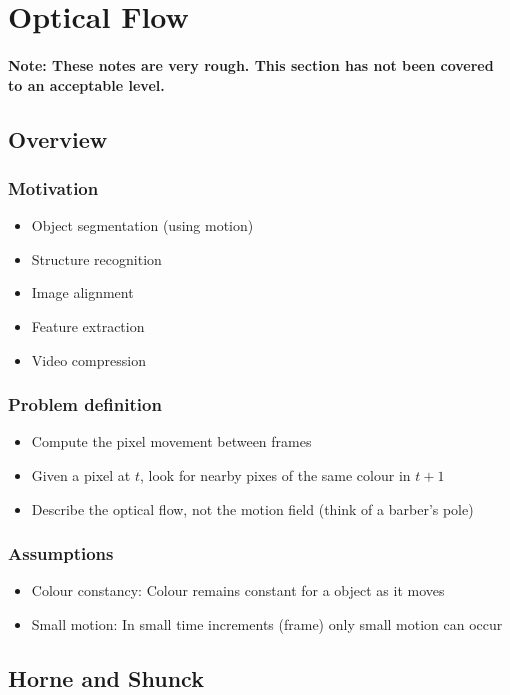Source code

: \documentclass[]{article}
\begin{document}
\section{Optical Flow}
	\paragraph{Note: These notes are very rough. This section has not been covered to an acceptable level.}
	\subsection{Overview}
		\subsubsection{Motivation}
		\begin{itemize}
			\item Object segmentation (using motion)
			\item Structure recognition
			\item Image alignment
			\item Feature extraction
			\item Video compression
		\end{itemize}
		\subsubsection{Problem definition}
		\begin{itemize}
			\item Compute the pixel movement between frames
			\item Given a pixel at $t$, look for nearby pixes of the same colour in $t+1$
			\item Describe the optical flow, not the motion field (think of a barber's pole)
		\end{itemize}
		\subsubsection{Assumptions}
		\begin{itemize}
			\item Colour constancy: Colour remains constant for a object as it moves
			\item Small motion: In small time increments (frame) only small motion can occur
		\end{itemize}
	\subsection{Horne and Shunck}
\end{document}

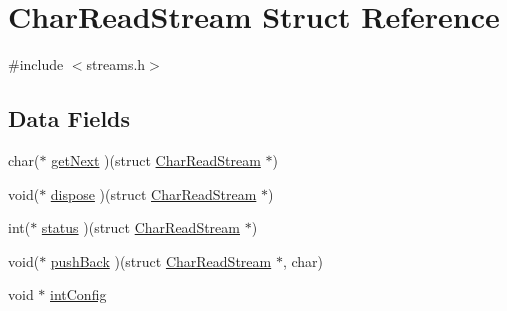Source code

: \hypertarget{structCharReadStream}{\section{Char\+Read\+Stream Struct Reference}
\label{structCharReadStream}
}


{\ttfamily \#include $<$streams.\+h$>$}

\subsection*{Data Fields}
\begin{DoxyCompactItemize}
\item 
char($\ast$ \hyperlink{structCharReadStream_a09b21830d1105a95d9a92b0a49fedad5}{get\+Next} )(struct \hyperlink{structCharReadStream}{Char\+Read\+Stream} $\ast$)
\item 
void($\ast$ \hyperlink{structCharReadStream_a93a3bc86d1bd1fd5474cc7560c99064b}{dispose} )(struct \hyperlink{structCharReadStream}{Char\+Read\+Stream} $\ast$)
\item 
int($\ast$ \hyperlink{structCharReadStream_a6932167a4c9ee2fd7b56219bebdfdb9f}{status} )(struct \hyperlink{structCharReadStream}{Char\+Read\+Stream} $\ast$)
\item 
void($\ast$ \hyperlink{structCharReadStream_ad228a25b65700caa315dc98f8a1cb067}{push\+Back} )(struct \hyperlink{structCharReadStream}{Char\+Read\+Stream} $\ast$, char)
\item 
void $\ast$ \hyperlink{structCharReadStream_a77994823bffd8c98b260a0e8a2686903}{int\+Config}
\end{DoxyCompactItemize}


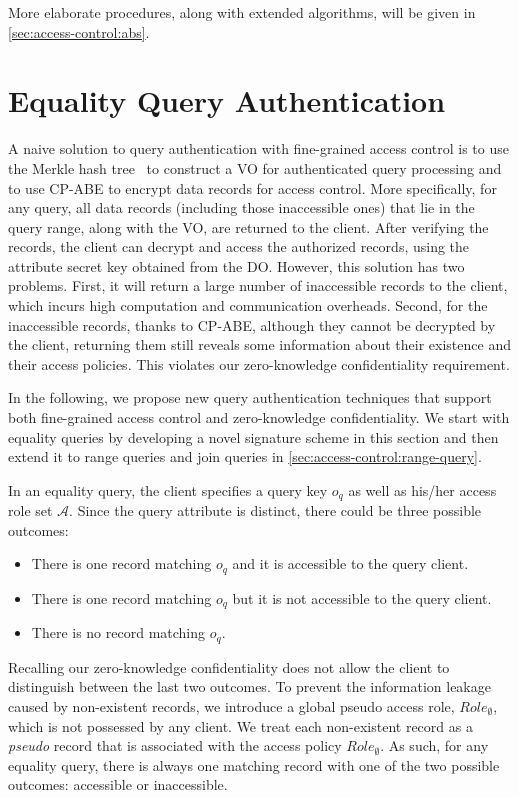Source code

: More elaborate procedures, along with extended algorithms, will be given in \cref{sec:access-control:abs}.

\section{Equality Query Authentication}\label{sec:access-control:equality-query}

A naive solution to query authentication with fine-grained access control is to use the Merkle hash tree~\cite{10.1007/0-387-34805-0_21} to construct a VO for authenticated query processing and to use CP-ABE to encrypt data records for access control. More specifically, for any query, all data records (including those inaccessible ones) that lie in the query range, along with the VO, are returned to the client. After verifying the records, the client can decrypt and access the authorized records, using the attribute secret key obtained from the DO\@. However, this solution has two problems. First, it will return a large number of inaccessible records to the client, which incurs high computation and communication overheads. Second, for the inaccessible records, thanks to CP-ABE, although they cannot be decrypted by the client, returning them still reveals some information about their existence and their access policies. This violates our zero-knowledge confidentiality requirement.

In the following, we propose new query authentication techniques that support both fine-grained access control and zero-knowledge confidentiality. We start with equality queries by developing a novel signature scheme in this section and then extend it to range queries and join queries in \cref{sec:access-control:range-query}.

In an equality query, the client specifies a query key $o_q$ as well as his/her access role set $\mathcal{A}$. Since the query attribute is distinct, there could be three possible outcomes:
\begin{itemize}
  \item There is one record matching $o_q$ and it is accessible to the query client.
  \item There is one record matching $o_q$ but it is not accessible to the query client.
  \item There is no record matching $o_q$.
\end{itemize}

Recalling our zero-knowledge confidentiality does not allow the client to distinguish between the last two outcomes. To prevent the information leakage caused by non-existent records, we introduce a global pseudo access role, ${Role}_{\emptyset}$, which is not possessed by any client. We treat each non-existent record as a \emph{pseudo} record that is associated with the access policy ${Role}_{\emptyset}$. As such, for any equality query, there is always one matching record with one of the two possible outcomes: accessible or inaccessible.

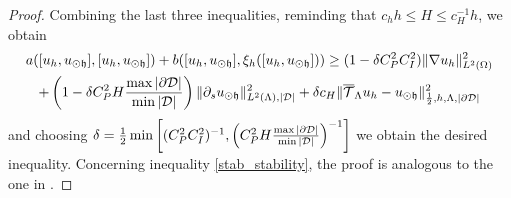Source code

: \documentclass[r]{siamart171218}
\begin{document}
\begin{proof}
{%
Combining the last three inequalities, reminding that $c_h h\leq H \leq c_H^{-1}h$, 
we obtain
\begin{multline*}
a([u_h, u_{\odot \mathfrak{h}}],[u_h, u_{\odot \mathfrak{h}}] ) + b([u_h, u_{\odot \mathfrak{h}}], \xi_h([u_h, u_{\odot \mathfrak{h}}]))
\geq (1-\delta C_P^2 C_I^2) \|\nabla u_h\|^2_{L^2(\Omega)} 
\\
+ \left(1- \delta C_P^2 H \frac{\max |\partial\mathcal{D}|}{\min |\mathcal{D}|}\right) \|\partial_s u_{\odot \mathfrak{h}}\|^2_{L^2(\Lambda), |\mathcal{D}|}
+\delta c_H  \|{\overline{\mathcal{T}}_\Lambda} u_h-u_{\odot \mathfrak{h}}\|^2_{\frac 12,h,\Lambda, |\partial\mathcal{D}|}
\end{multline*}
and choosing $\delta=\frac{1}{2}\min\left[(C_P^2 C_I^2)^{-1}, \left(C_P^2 H \frac{\max |\partial\mathcal{D}|}{\min |\mathcal{D}|}\right)^{-1}\right]$ we obtain the desired inequality.
Concerning inequality \eqref{stab_stability}, the proof is analogous to the one in \cite{burman2014}.}
\end{proof}



\end{document}
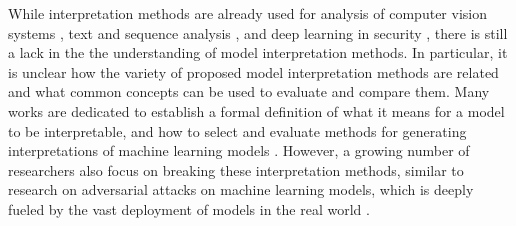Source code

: 


While interpretation methods are already used for analysis of computer vision systems \cite{bach2015pixel, simonyan2013deep, zeiler2014visualizing}, text and sequence analysis \cite{ancona2017towards, arras2017relevant}, and deep learning in security \cite{evaluating_explanations_security}, there is still a lack in the the understanding of model interpretation methods. 
In particular, it is unclear how the variety of proposed model interpretation methods are related and what common concepts can be used to evaluate and compare them. Many works are dedicated to establish a formal definition of what it means for a model to be interpretable, and how to select and evaluate methods for generating interpretations of machine learning models \cite{murdoch2019definitions, lipton2018mythos}. However, a growing number of researchers also focus on breaking these interpretation methods, similar to research on adversarial attacks on machine learning models, which is deeply fueled by the vast deployment of models in the real world \cite{fooling_nn_interpreters,ghorbani2019interpretation,dimanov2020you,dombrowski2019explanations,advlime_aies20, le2020remote, zhang2020interpretable, kuppa2020black, anders2020fairwashing, lakkaraju2020fool, kindermans2017reliability}.



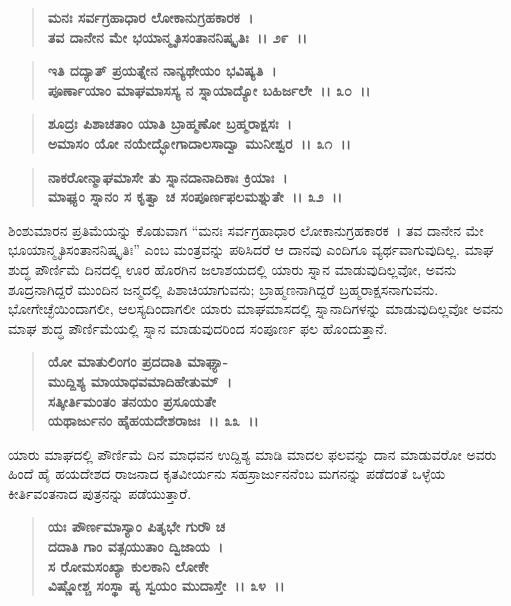 \begin{verse}
\textbf{ಮನಃ ಸರ್ವಗ್ರಹಾಧಾರ ಲೋಕಾನುಗ್ರಹಕಾರಕ~।}\\\textbf{ತವ ದಾನೇನ ಮೇ ಭಯಾನ್ಮೃತಿಸಂತಾನನಿಷ್ಕೃತಿಃ~।। ೨೯~।। }
\end{verse}

\begin{verse}
\textbf{ಇತಿ ದದ್ಯಾತ್ ಪ್ರಯತ್ನೇನ ನಾನ್ಯಥೇಯಂ ಭವಿಷ್ಯತಿ~।}\\\textbf{ಪೂರ್ಣಾಯಾಂ ಮಾಘಮಾಸಸ್ಯ ನ ಸ್ನಾಯಾದ್ಯೋ ಬಹಿರ್ಜಲೇ~।। ೩೦~।। }
\end{verse}

\begin{verse}
\textbf{ಶೂದ್ರಃ ಪಿಶಾಚತಾಂ ಯಾತಿ ಬ್ರಾಹ್ಮಣೋ ಬ್ರಹ್ಮರಾಕ್ಷಸಃ~।}\\\textbf{ಅಮಾಸಂ ಯೋ ನಯೇದ್ಭೋಗಾದಾಲಸಾದ್ವಾ ಮುನೀಶ್ವರ~।। ೩೧~।।} 
\end{verse}

\begin{verse}
\textbf{ನಾಕರೋನ್ಮಾಘಮಾಸೇ ತು ಸ್ನಾನದಾನಾದಿಕಾಃ ಕ್ರಿಯಾಃ~।}\\\textbf{ಮಾಘ್ಯಂ ಸ್ನಾನಂ ಸ ಕೃತ್ವಾ ಚ ಸಂಪೂರ್ಣಫಲಮಶ್ನುತೇ~।। ೩೨~।।}
\end{verse}

ಶಿಂಶುಮಾರನ ಪ್ರತಿಮೆಯನ್ನು ಕೊಡುವಾಗ “ಮನಃ ಸರ್ವಗ್ರಹಾಧಾರ ಲೋಕಾನುಗ್ರಹಕಾರಕ~। ತವ ದಾನೇನ ಮೇ ಭೂಯಾನ್ಮೃತಿಸಂತಾನನಿಷ್ಕೃತಿಃ” ಎಂಬ ಮಂತ್ರವನ್ನು ಪಠಿಸಿದರೆ ಆ ದಾನವು ಎಂದಿಗೂ ವ್ಯರ್ಥವಾಗುವುದಿಲ್ಲ. ಮಾಘ ಶುದ್ಧ ಪೌರ್ಣಿಮೆ ದಿನದಲ್ಲಿ ಊರ ಹೊರಗಿನ ಜಲಾಶಯದಲ್ಲಿ ಯಾರು ಸ್ನಾನ ಮಾಡುವುದಿಲ್ಲವೋ, ಅವನು ಶೂದ್ರನಾಗಿದ್ದರೆ ಮುಂದಿನ ಜನ್ಮದಲ್ಲಿ ಪಿಶಾಚಿಯಾಗುವನು; ಬ್ರಾಹ್ಮಣನಾಗಿದ್ದರೆ ಬ್ರಹ್ಮರಾಕ್ಷಸನಾಗುವನು. ಭೋಗೇಚ್ಛೆಯಿಂದಾಗಲೀ, ಆಲಸ್ಯದಿಂದಾಗಲೀ ಯಾರು ಮಾಘಮಾಸದಲ್ಲಿ ಸ್ನಾನಾದಿಗಳನ್ನು ಮಾಡುವುದಿಲ್ಲವೋ ಅವನು ಮಾಘ ಶುದ್ಧ ಪೌರ್ಣಿಮೆಯಲ್ಲಿ ಸ್ನಾನ ಮಾಡುವುದರಿಂದ ಸಂಪೂರ್ಣ ಫಲ ಹೊಂದುತ್ತಾನೆ.

\begin{verse}
\textbf{ಯೋ ಮಾತುಲಿಂಗಂ ಪ್ರದದಾತಿ ಮಾಘ್ಯಾ-}\\\textbf{ಮುದ್ದಿಶ್ಯ ಮಾಯಾಧವಮಾದಿಹೇತುಮ್~।}\\\textbf{ಸತ್ಕೀರ್ತಿಮಂತಂ ತನಯಂ ಪ್ರಸೂಯತೇ} \\\textbf{ಯಥಾರ್ಜುನಂ ಹೈಹಯದೇಶರಾಜಃ~।। ೩೩~।।}
\end{verse}

ಯಾರು ಮಾಘದಲ್ಲಿ ಪೌರ್ಣಿಮೆ ದಿನ ಮಾಧವನ ಉದ್ದಿಶ್ಯ ಮಾಡಿ ಮಾದಲ ಫಲವನ್ನು ದಾನ ಮಾಡುವರೋ ಅವರು ಹಿಂದೆ ಹೈ ಹಯದೇಶದ ರಾಜನಾದ ಕೃತವೀರ್ಯನು ಸಹಸ್ರಾರ್ಜುನನೆಂಬ ಮಗನನ್ನು ಪಡೆದಂತೆ ಒಳ್ಳೆಯ ಕೀರ್ತಿವಂತನಾದ ಪುತ್ರನನ್ನು ಪಡೆಯುತ್ತಾರೆ.

\begin{verse}
\textbf{ಯಃ ಪೌರ್ಣಮಾಸ್ಯಾಂ ಪಿತೃಭೇ ಗುರೌ‌ ಚ} \\\textbf{ದದಾತಿ ಗಾಂ ವತ್ಸಯುತಾಂ ದ್ವಿಜಾಯ~।}\\\textbf{ಸ ರೋಮಸಂಖ್ಯಾ ಕುಲಕಾನಿ ಲೋಕೇ} \\\textbf{ವಿಷ್ಣೋಶ್ಚ ಸಂಸ್ಥಾ ಪ್ಯ ಸ್ವಯಂ ಮುದಾಸ್ತೇ~।। ೩೪~।।}
\end{verse}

--

* AIM OF THE EXERCISE
Where the string "outcomes" occurs in a line of the listing, copy the line.

* RESULT OF THE TASK
In an equality query, the client specifies a query key $o_q$ as well as his/her access role set $\mathcal{A}$. Since the query attribute is distinct, there could be three possible outcomes:
Recalling our zero-knowledge confidentiality does not allow the client to distinguish between the last two outcomes. To prevent the information leakage caused by non-existent records, we introduce a global pseudo access role, ${Role}_{\emptyset}$, which is not possessed by any client. We treat each non-existent record as a \emph{pseudo} record that is associated with the access policy ${Role}_{\emptyset}$. As such, for any equality query, there is always one matching record with one of the two possible outcomes: accessible or inaccessible.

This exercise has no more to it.